Your goal: From the records below, give the number of lines that include the word "workout". Add no other words.

Records contained in a dataset
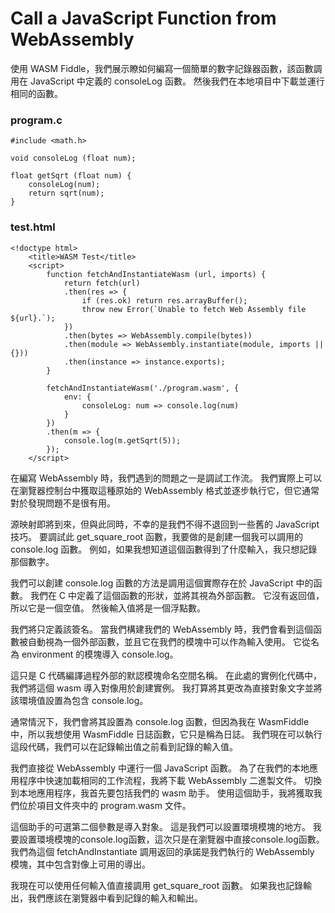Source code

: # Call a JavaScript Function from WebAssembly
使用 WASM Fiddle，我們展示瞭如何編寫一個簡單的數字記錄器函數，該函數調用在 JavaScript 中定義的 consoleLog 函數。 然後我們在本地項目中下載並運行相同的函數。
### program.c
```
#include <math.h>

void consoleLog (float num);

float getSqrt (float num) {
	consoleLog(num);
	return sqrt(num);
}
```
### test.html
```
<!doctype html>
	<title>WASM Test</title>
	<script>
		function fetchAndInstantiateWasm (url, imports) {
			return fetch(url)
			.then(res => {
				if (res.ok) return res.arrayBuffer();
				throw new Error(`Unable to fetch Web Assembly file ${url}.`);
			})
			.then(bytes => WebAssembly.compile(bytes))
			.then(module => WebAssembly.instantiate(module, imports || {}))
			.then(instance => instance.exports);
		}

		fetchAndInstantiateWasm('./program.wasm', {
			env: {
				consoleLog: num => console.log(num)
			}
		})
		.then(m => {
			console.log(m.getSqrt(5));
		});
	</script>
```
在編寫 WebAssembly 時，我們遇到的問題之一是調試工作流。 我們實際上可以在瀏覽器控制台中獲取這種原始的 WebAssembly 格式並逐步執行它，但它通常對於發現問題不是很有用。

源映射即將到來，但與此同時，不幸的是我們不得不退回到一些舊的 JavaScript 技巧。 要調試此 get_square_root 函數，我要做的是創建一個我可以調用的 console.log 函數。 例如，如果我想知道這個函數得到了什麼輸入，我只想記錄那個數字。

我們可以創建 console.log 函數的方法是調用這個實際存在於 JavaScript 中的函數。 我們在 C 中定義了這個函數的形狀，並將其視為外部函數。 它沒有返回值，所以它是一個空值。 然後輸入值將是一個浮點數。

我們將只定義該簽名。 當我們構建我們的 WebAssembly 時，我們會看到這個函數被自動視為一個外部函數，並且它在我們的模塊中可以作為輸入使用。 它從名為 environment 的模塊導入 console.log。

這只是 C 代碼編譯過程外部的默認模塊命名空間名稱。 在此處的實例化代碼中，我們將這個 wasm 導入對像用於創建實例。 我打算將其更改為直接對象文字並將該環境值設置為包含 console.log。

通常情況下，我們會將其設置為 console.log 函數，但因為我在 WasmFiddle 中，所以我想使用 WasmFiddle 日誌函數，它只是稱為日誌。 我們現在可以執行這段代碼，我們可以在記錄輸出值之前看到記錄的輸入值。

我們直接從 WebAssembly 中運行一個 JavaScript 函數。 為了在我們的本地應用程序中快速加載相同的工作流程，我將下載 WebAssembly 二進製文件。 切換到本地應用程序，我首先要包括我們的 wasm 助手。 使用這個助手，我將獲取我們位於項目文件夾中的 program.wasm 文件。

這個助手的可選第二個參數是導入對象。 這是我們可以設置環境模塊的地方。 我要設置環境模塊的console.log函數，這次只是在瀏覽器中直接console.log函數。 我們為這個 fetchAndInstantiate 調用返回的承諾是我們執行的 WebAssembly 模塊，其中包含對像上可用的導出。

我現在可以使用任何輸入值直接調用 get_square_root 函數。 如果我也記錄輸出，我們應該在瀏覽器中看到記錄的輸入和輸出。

* * *

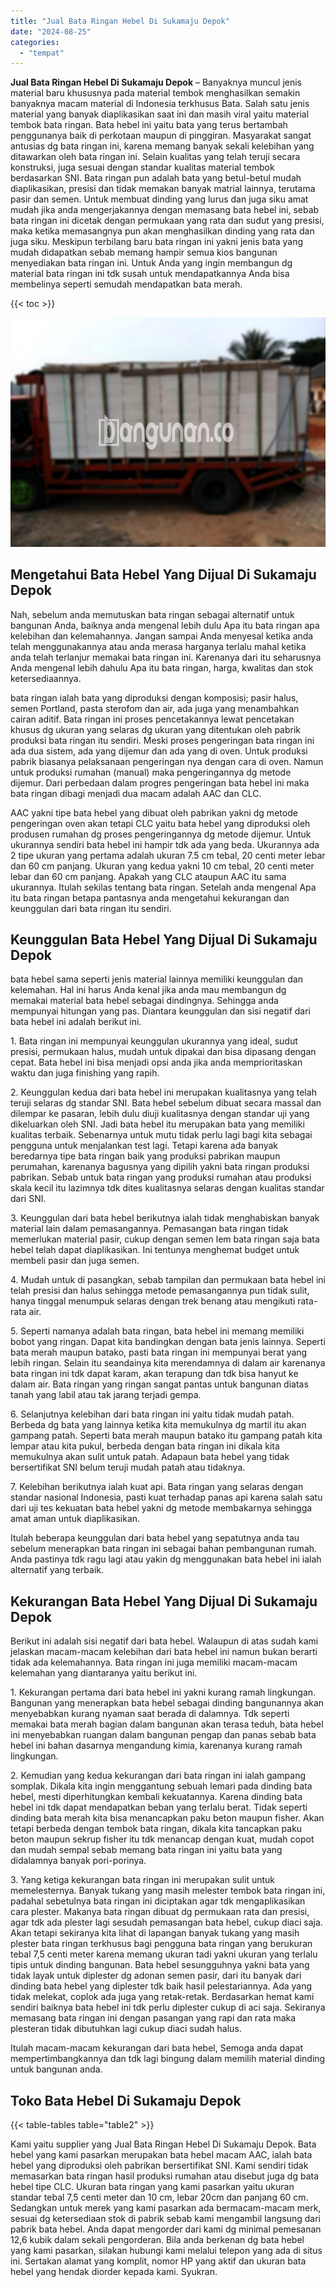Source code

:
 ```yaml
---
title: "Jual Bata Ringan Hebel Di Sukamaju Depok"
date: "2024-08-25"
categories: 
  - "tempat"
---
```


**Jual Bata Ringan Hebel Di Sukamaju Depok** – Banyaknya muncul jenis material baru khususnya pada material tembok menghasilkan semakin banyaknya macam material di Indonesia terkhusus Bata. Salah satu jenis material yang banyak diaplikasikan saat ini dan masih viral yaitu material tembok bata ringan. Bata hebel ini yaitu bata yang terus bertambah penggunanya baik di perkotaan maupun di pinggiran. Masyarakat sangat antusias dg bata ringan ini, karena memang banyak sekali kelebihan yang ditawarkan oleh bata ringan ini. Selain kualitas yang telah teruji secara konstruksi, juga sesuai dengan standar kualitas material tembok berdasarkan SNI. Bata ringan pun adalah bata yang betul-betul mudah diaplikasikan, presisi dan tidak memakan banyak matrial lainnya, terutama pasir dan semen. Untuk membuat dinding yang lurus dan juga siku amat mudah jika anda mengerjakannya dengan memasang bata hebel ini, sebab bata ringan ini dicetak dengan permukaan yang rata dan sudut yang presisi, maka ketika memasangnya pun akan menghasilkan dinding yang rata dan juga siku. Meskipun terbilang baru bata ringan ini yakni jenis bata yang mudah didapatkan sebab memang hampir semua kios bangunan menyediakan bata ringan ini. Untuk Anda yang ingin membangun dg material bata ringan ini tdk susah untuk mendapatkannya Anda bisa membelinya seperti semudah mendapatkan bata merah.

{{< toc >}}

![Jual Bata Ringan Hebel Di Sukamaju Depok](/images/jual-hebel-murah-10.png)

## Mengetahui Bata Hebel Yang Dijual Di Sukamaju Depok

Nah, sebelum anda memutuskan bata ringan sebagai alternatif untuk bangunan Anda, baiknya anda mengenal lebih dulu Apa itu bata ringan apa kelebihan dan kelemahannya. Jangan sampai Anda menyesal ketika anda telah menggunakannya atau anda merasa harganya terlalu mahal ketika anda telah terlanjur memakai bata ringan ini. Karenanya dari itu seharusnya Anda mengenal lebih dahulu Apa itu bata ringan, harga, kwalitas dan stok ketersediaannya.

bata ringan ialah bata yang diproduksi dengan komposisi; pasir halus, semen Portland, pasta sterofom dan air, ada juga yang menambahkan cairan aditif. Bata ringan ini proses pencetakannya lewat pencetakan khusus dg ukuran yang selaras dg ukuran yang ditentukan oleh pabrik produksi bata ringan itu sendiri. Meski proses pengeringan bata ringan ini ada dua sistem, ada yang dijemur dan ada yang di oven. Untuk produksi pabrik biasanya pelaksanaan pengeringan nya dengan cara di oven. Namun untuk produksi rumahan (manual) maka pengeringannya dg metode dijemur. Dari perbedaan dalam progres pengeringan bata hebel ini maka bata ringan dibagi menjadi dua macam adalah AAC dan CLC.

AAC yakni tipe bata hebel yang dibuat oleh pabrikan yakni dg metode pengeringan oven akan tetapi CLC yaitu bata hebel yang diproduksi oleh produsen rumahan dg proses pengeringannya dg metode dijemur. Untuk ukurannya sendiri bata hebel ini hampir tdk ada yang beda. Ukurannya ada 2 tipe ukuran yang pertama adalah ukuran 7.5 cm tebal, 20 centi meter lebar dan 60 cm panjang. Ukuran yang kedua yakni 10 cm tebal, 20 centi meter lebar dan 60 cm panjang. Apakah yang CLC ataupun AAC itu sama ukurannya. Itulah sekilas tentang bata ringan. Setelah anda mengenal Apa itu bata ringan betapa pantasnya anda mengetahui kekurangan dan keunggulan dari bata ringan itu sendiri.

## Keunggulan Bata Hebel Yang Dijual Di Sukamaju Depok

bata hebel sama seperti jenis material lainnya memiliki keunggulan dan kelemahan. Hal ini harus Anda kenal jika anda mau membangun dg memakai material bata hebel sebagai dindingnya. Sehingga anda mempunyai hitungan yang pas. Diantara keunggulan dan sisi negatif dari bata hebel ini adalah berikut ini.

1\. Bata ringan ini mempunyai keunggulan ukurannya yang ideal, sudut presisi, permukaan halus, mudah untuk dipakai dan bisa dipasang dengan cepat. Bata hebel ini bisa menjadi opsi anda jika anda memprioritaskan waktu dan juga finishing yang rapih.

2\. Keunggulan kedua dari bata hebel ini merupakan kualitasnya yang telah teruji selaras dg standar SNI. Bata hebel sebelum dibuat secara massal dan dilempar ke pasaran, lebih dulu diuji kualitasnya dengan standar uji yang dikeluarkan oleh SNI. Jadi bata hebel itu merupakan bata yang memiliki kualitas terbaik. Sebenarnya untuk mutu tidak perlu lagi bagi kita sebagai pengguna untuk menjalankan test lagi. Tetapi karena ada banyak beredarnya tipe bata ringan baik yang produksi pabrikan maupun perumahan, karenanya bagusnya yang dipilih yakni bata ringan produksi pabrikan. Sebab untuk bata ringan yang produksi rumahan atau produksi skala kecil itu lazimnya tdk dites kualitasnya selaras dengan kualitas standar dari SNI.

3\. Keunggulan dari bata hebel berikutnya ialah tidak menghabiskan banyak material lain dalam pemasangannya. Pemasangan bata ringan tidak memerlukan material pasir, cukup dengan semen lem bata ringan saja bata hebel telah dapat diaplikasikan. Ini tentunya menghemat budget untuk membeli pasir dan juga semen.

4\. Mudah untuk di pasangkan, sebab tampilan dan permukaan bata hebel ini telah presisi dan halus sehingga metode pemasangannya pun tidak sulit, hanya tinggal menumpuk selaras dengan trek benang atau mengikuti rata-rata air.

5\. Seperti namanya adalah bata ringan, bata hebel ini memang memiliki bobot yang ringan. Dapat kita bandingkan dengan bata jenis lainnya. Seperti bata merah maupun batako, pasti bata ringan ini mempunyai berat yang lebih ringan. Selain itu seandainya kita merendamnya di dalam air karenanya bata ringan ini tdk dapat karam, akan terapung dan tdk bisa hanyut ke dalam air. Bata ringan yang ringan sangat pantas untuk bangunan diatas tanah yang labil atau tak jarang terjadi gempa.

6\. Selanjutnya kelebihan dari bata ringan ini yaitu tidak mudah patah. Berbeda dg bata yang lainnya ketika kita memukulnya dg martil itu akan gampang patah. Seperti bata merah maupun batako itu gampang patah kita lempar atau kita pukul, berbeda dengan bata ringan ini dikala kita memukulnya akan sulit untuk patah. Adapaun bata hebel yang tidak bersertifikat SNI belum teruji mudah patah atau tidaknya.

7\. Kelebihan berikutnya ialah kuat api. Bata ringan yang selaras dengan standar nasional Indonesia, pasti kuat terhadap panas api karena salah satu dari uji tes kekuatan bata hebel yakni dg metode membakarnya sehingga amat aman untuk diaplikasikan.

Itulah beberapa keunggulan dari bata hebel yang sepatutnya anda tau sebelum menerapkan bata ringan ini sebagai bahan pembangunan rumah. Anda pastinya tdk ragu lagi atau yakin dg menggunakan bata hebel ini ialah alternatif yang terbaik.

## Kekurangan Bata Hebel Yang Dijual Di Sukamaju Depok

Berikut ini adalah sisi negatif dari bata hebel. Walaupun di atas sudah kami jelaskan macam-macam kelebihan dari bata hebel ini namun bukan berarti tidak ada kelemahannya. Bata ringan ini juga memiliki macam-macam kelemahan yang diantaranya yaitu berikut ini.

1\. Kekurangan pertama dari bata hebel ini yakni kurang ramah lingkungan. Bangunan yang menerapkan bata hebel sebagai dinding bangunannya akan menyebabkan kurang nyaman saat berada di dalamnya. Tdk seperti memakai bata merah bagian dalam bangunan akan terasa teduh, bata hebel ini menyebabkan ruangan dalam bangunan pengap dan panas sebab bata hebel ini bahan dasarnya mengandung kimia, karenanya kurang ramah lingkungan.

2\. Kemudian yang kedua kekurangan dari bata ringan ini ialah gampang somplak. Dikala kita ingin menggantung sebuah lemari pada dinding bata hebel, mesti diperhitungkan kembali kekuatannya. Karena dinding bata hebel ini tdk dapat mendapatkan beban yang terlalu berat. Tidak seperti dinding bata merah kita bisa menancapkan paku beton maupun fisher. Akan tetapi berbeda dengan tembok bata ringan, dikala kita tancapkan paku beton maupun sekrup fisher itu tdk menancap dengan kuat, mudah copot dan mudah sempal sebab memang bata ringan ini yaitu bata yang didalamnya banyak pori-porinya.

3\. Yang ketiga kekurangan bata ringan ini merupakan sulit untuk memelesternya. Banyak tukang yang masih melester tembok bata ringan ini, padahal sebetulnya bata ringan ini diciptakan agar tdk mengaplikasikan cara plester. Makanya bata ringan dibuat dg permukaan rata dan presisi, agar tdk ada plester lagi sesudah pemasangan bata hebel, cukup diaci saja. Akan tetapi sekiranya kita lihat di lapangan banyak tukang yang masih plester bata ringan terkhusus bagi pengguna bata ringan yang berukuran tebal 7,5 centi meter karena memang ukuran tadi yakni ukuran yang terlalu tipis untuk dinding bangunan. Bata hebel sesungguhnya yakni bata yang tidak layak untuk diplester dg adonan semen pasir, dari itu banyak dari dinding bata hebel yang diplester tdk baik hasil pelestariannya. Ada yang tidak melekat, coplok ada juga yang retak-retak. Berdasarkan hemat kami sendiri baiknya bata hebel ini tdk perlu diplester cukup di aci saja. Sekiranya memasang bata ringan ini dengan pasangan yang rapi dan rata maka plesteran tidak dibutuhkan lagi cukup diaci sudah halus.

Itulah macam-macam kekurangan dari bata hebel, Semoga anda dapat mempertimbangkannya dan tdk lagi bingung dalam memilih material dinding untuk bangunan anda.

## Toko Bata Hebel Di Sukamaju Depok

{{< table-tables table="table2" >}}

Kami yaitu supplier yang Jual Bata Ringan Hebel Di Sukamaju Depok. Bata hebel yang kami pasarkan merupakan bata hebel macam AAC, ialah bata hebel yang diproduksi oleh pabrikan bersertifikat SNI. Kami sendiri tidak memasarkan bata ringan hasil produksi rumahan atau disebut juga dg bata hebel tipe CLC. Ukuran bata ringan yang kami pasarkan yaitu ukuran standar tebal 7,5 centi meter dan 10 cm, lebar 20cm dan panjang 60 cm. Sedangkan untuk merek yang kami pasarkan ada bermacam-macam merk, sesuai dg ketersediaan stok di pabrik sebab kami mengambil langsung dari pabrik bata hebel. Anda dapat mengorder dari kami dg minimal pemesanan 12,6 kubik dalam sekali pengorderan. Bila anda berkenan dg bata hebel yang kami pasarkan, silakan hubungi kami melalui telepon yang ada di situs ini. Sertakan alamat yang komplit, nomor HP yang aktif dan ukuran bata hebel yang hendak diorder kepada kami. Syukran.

...

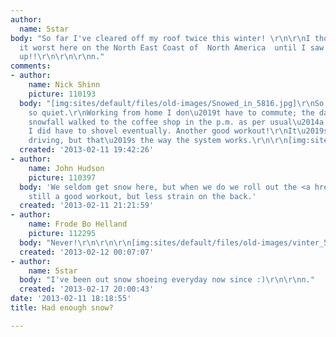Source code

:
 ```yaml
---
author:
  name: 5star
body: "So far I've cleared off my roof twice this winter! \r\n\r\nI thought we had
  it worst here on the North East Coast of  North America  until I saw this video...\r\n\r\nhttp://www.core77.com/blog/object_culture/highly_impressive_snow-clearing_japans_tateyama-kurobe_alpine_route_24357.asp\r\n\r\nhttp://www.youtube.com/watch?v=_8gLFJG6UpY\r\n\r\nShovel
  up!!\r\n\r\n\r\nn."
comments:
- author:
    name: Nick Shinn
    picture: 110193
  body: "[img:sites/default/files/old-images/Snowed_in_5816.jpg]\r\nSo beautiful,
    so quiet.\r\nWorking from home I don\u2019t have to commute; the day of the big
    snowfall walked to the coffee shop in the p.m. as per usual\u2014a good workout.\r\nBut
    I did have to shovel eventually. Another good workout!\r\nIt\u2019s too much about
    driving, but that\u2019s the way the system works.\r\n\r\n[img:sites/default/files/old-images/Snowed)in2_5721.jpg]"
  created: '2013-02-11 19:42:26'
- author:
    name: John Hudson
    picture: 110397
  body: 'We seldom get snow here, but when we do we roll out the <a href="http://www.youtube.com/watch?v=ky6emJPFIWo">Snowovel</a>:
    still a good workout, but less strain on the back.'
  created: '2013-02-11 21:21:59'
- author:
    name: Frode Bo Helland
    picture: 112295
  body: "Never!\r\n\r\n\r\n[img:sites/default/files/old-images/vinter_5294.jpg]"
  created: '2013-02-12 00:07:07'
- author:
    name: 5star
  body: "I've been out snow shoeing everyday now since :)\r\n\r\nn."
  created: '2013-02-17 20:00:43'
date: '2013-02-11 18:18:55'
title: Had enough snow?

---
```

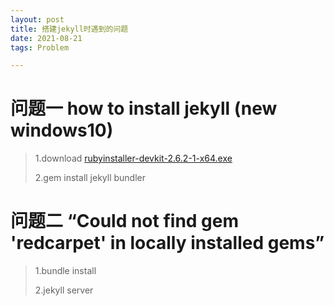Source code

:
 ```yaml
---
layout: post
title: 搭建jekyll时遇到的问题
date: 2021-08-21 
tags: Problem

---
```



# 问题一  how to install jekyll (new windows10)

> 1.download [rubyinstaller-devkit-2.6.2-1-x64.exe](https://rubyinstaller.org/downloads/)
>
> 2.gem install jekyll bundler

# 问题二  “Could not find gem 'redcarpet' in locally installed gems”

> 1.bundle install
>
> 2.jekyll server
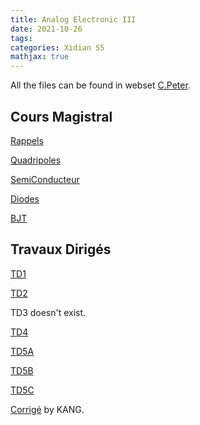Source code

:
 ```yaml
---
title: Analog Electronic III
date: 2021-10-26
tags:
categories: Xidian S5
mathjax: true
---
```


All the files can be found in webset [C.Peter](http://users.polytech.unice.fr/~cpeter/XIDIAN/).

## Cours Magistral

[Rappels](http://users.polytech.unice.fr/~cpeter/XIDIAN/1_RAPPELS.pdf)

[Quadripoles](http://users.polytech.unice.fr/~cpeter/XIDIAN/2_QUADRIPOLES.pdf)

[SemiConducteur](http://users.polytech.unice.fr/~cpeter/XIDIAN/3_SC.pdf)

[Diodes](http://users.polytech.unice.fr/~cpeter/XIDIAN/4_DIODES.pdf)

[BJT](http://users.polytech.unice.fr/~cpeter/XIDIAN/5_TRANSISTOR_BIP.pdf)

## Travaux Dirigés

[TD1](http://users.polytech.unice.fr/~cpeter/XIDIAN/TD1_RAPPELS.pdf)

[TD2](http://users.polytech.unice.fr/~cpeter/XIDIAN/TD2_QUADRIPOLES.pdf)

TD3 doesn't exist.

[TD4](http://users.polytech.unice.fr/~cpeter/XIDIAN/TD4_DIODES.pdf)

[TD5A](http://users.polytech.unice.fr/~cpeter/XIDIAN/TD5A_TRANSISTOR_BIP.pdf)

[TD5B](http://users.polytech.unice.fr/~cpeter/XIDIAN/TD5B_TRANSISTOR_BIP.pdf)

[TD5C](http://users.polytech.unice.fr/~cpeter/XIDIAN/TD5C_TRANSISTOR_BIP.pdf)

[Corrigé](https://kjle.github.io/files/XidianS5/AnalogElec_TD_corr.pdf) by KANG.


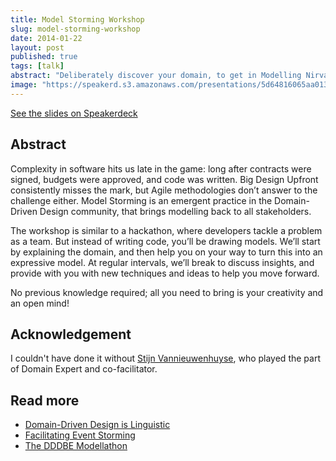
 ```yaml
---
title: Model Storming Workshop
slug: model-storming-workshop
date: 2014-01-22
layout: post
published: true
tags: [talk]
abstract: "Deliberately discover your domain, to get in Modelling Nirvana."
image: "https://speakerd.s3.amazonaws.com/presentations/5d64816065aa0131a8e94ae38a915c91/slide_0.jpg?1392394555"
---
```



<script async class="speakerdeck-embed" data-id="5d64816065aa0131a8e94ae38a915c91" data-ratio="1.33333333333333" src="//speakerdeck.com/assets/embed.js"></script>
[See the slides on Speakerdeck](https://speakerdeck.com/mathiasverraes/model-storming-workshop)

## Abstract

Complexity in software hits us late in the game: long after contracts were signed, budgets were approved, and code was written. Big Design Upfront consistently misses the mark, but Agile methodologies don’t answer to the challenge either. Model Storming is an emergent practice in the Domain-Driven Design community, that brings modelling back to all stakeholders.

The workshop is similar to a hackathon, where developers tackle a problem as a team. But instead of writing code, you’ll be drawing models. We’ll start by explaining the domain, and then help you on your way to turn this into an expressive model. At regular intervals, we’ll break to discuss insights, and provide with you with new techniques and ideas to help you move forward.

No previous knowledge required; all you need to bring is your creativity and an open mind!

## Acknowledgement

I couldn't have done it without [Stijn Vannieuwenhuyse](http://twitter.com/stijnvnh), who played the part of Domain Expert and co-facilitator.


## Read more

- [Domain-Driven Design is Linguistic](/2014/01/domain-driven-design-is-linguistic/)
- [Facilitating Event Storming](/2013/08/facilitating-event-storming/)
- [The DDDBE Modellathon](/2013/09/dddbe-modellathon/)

Reply to the task: 3